Start of SUPPLIED RECORDS

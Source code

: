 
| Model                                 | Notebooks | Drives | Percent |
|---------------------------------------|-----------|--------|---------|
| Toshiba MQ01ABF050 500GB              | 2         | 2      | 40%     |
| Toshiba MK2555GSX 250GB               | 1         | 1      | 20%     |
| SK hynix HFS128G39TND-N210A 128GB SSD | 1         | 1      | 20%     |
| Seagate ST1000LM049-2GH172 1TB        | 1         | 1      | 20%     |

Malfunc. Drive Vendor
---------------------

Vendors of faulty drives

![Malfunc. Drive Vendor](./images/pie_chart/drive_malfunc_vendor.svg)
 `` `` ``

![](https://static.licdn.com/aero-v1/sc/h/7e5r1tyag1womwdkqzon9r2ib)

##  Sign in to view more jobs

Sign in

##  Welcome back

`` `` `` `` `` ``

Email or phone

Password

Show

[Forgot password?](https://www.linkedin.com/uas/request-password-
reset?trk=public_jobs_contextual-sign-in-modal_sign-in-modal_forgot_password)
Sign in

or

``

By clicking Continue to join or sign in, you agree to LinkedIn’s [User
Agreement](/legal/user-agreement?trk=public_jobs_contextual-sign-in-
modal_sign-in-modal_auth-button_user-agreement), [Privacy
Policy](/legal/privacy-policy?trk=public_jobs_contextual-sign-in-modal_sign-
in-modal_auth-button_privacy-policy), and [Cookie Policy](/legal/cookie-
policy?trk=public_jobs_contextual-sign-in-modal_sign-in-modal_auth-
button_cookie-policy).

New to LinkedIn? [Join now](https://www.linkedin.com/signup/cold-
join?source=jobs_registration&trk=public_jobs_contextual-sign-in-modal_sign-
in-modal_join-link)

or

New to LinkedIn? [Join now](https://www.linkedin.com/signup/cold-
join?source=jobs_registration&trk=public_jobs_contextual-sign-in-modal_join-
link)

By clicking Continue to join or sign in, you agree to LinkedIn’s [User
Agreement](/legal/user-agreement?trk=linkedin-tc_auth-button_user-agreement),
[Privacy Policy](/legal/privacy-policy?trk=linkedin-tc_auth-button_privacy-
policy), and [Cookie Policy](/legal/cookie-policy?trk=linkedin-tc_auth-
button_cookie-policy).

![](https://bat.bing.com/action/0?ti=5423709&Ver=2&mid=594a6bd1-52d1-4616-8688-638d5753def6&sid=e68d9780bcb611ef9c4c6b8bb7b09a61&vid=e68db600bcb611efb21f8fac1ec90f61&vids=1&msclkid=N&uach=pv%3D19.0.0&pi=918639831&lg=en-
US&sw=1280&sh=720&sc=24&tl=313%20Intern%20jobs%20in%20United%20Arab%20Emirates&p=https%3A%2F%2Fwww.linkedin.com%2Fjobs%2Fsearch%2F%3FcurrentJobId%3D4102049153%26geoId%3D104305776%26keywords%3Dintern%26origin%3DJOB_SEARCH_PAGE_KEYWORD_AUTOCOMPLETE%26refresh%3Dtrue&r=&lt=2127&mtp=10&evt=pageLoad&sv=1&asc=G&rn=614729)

End of SUPPLIED RECORDS
Start of SUPPLIED RECORDS

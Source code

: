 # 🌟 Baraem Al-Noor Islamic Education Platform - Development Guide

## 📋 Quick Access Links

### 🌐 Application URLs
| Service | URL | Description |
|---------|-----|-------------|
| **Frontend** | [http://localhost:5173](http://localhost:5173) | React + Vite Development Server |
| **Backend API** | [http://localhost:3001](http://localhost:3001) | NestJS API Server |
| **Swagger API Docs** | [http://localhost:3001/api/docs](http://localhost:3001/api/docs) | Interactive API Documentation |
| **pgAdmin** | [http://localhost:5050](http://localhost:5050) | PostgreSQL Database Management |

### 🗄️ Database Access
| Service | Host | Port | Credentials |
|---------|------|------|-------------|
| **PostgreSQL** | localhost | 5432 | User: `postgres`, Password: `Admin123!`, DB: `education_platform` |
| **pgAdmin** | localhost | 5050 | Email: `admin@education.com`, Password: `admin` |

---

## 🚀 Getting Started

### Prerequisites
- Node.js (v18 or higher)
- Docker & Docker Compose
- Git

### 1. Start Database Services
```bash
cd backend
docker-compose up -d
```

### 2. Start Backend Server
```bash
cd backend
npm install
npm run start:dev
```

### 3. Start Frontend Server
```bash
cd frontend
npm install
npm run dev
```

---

End of SUPPLIED RECORDS

• WORK TO BE COMPLETED: Retype exactly, and only, the lines above from the one where "API Documentation |" occurs up to and including the one where "localhost | 5050" occurs.

• ANSWER:
| **Swagger API Docs** | [http://localhost:3001/api/docs](http://localhost:3001/api/docs) | Interactive API Documentation |
| **pgAdmin** | [http://localhost:5050](http://localhost:5050) | PostgreSQL Database Management |

### 🗄️ Database Access
| Service | Host | Port | Credentials |
|---------|------|------|-------------|
| **PostgreSQL** | localhost | 5432 | User: `postgres`, Password: `Admin123!`, DB: `education_platform` |
| **pgAdmin** | localhost | 5050 | Email: `admin@education.com`, Password: `admin` |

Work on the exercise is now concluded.